━━ Data excerpts

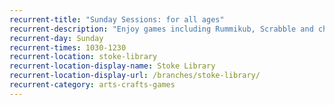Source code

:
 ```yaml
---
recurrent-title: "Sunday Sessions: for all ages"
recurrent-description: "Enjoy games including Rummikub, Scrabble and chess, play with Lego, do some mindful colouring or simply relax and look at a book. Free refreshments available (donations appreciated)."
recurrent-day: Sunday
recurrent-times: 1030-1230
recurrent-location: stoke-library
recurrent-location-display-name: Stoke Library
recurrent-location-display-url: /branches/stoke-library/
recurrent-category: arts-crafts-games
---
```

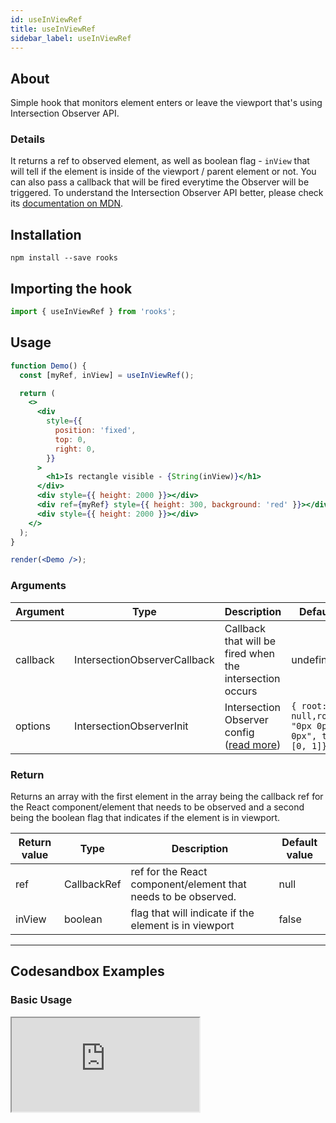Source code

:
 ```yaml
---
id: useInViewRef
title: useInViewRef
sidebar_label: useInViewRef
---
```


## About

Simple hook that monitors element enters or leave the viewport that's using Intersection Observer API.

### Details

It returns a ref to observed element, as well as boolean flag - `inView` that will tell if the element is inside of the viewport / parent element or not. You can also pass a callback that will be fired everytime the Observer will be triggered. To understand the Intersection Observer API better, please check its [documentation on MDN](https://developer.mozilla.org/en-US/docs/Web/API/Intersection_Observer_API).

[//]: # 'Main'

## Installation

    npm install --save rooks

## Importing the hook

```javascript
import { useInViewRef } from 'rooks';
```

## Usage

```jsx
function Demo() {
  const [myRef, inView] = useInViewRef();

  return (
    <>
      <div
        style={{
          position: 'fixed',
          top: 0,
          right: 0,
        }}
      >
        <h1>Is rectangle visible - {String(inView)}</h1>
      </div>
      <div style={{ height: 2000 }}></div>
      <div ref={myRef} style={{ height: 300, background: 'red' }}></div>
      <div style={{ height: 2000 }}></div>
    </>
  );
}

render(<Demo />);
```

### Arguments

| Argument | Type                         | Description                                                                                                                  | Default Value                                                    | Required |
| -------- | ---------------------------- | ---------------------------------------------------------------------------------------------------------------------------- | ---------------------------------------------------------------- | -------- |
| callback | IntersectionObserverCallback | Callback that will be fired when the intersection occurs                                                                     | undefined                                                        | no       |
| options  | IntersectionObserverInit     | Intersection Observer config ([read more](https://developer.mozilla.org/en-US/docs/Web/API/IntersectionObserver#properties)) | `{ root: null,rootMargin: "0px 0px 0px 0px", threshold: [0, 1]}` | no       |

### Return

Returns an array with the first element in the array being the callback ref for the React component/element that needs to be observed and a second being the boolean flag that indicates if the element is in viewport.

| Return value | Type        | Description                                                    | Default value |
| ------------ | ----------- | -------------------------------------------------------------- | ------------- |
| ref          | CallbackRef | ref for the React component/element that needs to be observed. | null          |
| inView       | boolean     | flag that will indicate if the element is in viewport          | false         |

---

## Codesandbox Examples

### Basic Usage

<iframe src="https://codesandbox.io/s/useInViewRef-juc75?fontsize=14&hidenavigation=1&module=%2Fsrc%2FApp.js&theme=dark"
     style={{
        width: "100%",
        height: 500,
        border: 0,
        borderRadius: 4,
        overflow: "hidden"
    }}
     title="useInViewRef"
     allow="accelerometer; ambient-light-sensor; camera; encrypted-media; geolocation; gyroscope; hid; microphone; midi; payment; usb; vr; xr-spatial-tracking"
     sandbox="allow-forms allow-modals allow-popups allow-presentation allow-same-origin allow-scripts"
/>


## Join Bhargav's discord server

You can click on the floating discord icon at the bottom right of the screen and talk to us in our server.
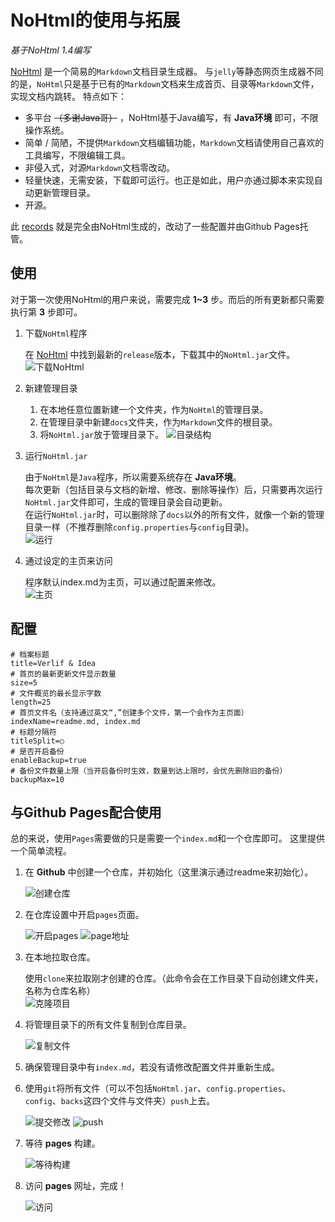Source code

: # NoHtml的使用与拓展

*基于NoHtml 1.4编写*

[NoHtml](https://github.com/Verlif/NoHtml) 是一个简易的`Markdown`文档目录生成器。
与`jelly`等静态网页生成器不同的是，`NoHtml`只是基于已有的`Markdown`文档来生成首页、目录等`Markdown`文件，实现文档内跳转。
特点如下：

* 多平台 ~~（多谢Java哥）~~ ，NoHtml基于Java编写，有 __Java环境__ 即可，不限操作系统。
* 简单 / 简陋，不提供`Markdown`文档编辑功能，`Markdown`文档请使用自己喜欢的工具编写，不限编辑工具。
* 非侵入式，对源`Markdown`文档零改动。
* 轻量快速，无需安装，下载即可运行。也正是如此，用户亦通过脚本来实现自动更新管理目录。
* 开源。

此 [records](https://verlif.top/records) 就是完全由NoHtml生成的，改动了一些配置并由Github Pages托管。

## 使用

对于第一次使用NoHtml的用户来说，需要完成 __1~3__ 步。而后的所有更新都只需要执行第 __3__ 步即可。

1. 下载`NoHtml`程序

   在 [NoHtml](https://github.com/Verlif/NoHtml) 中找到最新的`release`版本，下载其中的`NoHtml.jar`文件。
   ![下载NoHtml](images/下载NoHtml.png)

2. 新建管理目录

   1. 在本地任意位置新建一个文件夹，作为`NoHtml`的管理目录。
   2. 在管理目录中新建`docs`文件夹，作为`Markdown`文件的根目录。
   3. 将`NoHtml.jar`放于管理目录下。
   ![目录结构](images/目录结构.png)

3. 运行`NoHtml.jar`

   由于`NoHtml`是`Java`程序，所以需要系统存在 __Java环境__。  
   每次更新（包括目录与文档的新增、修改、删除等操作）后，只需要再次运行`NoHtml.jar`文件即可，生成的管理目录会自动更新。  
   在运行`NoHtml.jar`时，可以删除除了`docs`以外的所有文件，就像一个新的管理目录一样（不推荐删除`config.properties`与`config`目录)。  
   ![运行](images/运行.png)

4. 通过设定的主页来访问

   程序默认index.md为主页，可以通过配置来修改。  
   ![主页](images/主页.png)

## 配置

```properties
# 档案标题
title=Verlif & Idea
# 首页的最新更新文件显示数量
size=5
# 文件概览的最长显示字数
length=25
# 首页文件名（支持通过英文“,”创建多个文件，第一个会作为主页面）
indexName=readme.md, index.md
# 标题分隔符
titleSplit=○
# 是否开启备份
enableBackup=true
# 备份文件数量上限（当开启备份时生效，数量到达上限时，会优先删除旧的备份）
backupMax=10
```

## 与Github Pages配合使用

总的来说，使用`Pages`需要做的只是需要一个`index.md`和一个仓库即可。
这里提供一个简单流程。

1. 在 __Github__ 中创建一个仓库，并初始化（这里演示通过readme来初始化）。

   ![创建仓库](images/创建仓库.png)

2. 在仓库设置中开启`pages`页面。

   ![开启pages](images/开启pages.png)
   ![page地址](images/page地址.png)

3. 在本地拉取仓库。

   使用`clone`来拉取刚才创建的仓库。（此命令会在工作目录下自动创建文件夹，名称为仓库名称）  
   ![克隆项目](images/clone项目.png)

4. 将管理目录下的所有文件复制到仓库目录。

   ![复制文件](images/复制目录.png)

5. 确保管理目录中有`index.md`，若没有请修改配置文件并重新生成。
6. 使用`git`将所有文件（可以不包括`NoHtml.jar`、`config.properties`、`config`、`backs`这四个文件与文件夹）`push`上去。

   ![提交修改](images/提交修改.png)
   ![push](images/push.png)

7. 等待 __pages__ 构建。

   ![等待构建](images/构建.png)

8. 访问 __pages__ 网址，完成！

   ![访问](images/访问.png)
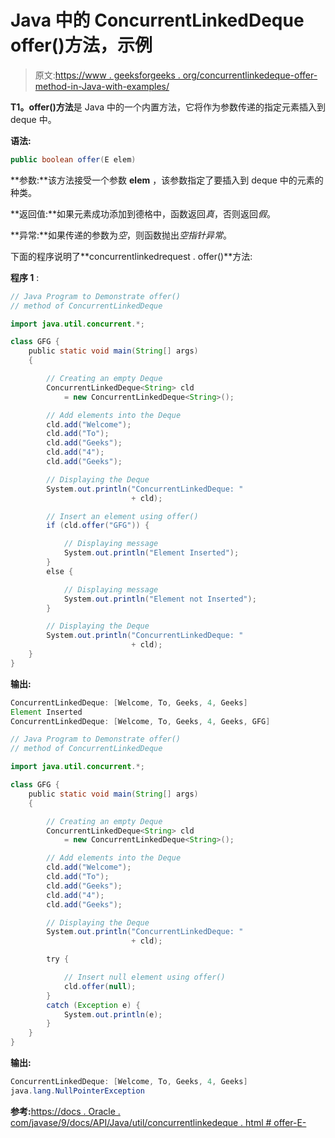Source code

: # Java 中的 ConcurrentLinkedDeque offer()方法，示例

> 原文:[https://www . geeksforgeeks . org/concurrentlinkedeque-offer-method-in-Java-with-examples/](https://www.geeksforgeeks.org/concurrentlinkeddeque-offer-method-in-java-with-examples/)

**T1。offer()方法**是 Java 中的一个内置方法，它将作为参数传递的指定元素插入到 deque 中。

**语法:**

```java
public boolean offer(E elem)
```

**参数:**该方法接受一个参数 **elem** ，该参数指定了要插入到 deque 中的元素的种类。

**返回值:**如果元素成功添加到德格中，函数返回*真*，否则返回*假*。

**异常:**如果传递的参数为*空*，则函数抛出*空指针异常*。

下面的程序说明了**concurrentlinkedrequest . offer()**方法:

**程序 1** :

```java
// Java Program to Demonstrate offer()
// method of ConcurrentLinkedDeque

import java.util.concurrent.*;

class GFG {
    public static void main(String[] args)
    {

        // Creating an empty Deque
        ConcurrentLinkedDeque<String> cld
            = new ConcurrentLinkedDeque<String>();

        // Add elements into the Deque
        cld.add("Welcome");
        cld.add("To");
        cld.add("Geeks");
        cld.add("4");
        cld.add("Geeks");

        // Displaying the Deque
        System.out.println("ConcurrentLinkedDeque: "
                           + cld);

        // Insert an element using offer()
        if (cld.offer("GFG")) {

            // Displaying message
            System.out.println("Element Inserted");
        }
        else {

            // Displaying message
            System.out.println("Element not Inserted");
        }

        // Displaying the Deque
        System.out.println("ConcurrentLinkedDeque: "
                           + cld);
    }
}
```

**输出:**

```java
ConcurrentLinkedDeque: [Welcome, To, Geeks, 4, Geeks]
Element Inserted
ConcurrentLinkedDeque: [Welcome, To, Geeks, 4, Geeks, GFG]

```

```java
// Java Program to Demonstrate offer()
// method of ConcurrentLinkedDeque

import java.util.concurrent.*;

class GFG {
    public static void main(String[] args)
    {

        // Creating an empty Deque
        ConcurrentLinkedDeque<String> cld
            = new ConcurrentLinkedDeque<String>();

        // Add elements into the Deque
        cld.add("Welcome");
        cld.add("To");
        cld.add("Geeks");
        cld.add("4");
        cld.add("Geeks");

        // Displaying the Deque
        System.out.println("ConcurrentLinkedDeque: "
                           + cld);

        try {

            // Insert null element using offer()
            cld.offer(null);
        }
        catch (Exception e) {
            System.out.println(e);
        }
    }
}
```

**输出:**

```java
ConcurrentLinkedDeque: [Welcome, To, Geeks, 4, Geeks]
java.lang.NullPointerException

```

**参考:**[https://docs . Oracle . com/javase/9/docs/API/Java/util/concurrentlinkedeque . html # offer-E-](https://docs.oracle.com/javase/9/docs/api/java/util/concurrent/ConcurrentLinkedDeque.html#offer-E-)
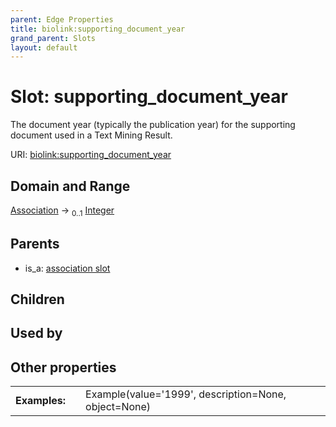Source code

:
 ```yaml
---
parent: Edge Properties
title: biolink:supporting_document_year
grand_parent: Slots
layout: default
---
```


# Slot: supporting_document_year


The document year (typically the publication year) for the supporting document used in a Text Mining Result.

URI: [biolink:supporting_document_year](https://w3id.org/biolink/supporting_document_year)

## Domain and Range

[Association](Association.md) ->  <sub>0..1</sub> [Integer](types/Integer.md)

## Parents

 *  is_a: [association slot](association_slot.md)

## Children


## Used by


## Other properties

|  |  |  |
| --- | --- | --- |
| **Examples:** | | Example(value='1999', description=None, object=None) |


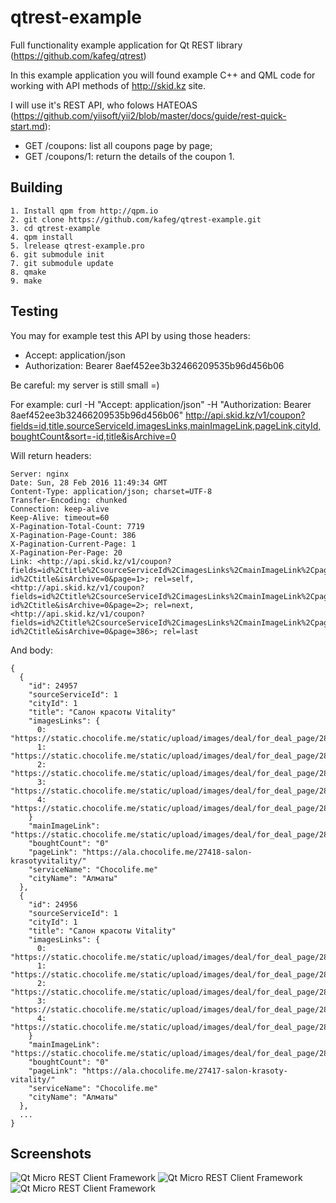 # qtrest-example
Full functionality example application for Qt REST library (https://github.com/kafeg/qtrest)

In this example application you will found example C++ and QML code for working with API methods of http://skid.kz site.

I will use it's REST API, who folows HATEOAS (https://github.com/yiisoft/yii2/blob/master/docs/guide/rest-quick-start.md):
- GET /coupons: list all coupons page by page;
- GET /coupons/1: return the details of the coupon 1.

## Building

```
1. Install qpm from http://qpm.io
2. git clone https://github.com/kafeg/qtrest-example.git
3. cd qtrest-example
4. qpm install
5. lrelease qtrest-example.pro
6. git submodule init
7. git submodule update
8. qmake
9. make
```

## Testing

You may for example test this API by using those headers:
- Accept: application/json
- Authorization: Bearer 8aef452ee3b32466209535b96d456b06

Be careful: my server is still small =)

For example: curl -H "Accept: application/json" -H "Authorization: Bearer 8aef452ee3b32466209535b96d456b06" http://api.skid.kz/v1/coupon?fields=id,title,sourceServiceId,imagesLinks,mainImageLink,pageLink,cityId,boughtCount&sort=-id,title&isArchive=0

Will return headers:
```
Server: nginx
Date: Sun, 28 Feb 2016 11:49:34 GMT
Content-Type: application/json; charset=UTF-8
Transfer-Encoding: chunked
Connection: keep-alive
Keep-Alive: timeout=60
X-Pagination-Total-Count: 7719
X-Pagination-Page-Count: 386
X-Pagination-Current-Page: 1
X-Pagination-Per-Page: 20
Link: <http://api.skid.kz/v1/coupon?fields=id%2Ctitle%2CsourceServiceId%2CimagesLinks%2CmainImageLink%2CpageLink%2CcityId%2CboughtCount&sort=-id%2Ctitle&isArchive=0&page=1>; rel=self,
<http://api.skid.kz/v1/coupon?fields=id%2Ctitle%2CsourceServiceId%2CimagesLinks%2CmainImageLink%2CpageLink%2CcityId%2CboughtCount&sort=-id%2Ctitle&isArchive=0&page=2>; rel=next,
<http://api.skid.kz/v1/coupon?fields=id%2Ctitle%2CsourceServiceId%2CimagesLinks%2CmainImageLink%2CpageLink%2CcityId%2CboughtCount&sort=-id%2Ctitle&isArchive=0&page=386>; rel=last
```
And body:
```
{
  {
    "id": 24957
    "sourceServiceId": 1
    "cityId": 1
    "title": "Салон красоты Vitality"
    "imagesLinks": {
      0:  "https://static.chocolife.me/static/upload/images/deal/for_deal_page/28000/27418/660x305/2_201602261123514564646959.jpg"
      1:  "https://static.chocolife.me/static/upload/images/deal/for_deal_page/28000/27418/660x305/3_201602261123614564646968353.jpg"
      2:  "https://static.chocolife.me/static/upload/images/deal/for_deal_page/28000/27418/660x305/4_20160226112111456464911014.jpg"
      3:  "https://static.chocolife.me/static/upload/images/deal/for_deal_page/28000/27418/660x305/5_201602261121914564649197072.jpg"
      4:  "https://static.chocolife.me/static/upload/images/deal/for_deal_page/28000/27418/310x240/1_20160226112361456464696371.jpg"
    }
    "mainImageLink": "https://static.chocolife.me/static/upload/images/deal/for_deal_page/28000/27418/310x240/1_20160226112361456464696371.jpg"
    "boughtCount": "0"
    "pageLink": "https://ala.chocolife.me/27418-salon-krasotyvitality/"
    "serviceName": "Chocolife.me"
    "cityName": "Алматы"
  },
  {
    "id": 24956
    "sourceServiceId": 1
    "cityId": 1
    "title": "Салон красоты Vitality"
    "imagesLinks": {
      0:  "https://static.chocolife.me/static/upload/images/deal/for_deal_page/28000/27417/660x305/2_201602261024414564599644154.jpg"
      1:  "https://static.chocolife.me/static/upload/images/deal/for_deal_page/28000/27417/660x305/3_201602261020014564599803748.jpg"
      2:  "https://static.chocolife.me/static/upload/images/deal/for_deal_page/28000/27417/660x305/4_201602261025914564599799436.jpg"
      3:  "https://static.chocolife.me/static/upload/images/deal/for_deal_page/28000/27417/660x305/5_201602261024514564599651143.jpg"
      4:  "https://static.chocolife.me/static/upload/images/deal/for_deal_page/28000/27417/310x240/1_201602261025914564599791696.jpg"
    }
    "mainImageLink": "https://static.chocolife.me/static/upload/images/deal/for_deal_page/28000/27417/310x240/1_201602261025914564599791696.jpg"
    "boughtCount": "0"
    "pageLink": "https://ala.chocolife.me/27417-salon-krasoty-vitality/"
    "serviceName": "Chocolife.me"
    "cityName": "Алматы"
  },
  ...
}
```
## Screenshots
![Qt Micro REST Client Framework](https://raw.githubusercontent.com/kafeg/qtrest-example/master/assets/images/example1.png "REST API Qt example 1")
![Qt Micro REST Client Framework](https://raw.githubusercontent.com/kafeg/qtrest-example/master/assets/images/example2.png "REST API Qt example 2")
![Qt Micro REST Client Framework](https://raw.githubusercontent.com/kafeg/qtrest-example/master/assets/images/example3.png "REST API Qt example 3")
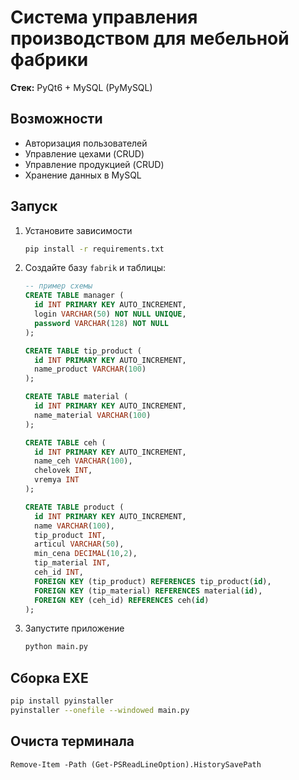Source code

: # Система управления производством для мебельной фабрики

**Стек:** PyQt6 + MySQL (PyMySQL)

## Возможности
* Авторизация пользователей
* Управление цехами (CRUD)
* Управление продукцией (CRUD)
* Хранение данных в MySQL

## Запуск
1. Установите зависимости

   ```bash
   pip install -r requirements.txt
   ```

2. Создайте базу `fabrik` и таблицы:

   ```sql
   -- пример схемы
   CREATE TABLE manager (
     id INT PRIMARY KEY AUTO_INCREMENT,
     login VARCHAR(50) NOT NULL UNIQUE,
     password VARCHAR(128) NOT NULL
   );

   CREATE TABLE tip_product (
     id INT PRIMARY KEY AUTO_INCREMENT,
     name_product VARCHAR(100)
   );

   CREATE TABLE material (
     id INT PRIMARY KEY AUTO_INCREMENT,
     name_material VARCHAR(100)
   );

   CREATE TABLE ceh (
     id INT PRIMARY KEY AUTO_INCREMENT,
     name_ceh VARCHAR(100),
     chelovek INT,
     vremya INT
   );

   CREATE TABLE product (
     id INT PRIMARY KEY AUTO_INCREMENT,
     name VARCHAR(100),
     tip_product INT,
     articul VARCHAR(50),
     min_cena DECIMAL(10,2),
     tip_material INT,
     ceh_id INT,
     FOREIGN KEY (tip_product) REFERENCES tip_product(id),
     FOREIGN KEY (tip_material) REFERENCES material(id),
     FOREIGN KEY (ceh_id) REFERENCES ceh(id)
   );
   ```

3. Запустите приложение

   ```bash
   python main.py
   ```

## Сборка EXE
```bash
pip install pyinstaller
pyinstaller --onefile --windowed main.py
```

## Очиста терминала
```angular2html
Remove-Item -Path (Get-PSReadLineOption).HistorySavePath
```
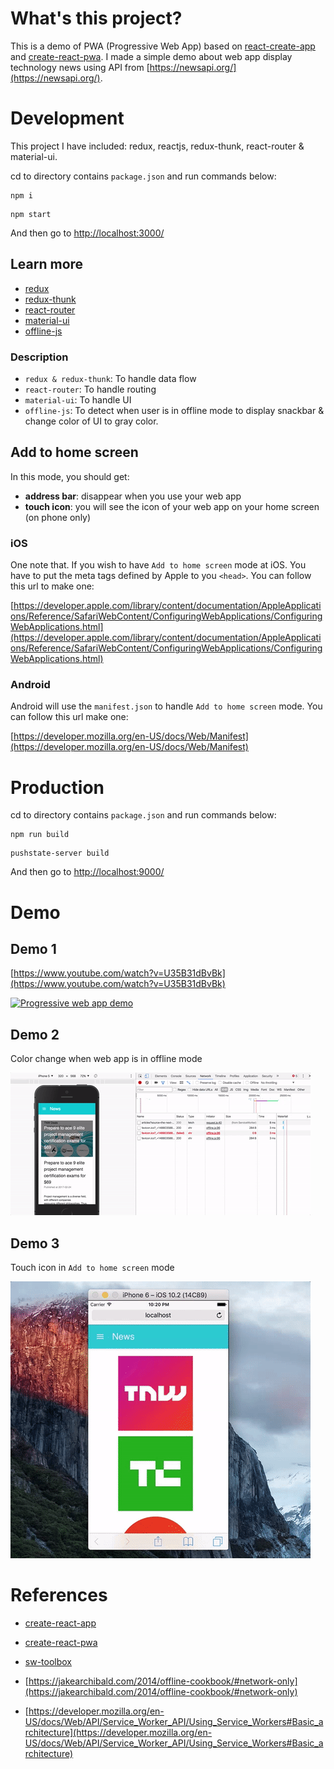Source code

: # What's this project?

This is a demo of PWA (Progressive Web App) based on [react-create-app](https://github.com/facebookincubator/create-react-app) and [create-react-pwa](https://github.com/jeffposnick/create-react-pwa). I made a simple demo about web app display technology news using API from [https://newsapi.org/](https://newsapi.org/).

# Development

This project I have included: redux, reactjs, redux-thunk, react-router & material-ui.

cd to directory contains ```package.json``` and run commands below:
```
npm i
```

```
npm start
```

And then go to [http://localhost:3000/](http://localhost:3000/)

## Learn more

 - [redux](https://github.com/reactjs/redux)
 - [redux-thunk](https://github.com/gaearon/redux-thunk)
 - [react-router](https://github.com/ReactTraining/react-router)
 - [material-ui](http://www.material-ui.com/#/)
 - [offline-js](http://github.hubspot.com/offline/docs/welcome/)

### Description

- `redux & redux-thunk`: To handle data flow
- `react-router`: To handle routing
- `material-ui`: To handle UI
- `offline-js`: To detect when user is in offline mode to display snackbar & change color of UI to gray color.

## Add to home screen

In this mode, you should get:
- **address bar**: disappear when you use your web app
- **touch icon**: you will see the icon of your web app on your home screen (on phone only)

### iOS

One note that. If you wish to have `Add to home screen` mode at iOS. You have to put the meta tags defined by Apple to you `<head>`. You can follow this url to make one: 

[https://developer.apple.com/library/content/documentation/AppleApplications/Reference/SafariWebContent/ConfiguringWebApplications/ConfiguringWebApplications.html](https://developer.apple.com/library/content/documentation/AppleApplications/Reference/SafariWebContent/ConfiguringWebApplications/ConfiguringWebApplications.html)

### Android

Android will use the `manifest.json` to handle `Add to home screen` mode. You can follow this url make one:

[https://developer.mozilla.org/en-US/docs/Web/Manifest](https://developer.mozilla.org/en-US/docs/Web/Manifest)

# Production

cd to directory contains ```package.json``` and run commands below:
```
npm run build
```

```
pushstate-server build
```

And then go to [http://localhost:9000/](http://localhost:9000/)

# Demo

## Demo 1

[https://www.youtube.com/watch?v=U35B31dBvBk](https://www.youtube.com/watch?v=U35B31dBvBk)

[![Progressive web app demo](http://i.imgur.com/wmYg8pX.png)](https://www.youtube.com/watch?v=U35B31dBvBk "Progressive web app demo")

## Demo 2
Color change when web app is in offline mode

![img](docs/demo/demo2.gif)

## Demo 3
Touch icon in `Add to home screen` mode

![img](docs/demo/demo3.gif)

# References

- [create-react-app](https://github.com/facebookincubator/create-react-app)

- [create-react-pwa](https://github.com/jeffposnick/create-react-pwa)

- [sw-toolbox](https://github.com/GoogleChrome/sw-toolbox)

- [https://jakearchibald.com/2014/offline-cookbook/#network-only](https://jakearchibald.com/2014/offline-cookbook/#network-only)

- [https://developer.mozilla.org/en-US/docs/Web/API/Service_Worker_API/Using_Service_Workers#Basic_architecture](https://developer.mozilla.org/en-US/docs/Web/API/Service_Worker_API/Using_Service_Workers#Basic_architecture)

━━━━

**Your goal**
Above are some records. Copy each of their lines that holds the string "fired".

**Written reply**
It returns a ref to observed element, as well as boolean flag - `inView` that will tell if the element is inside of the viewport / parent element or not. You can also pass a callback that will be fired everytime the Observer will be triggered. To understand the Intersection Observer API better, please check its [documentation on MDN](https://developer.mozilla.org/en-US/docs/Web/API/Intersection_Observer_API).
| callback | IntersectionObserverCallback | Callback that will be fired when the intersection occurs                                                                     | undefined                                                        | no       |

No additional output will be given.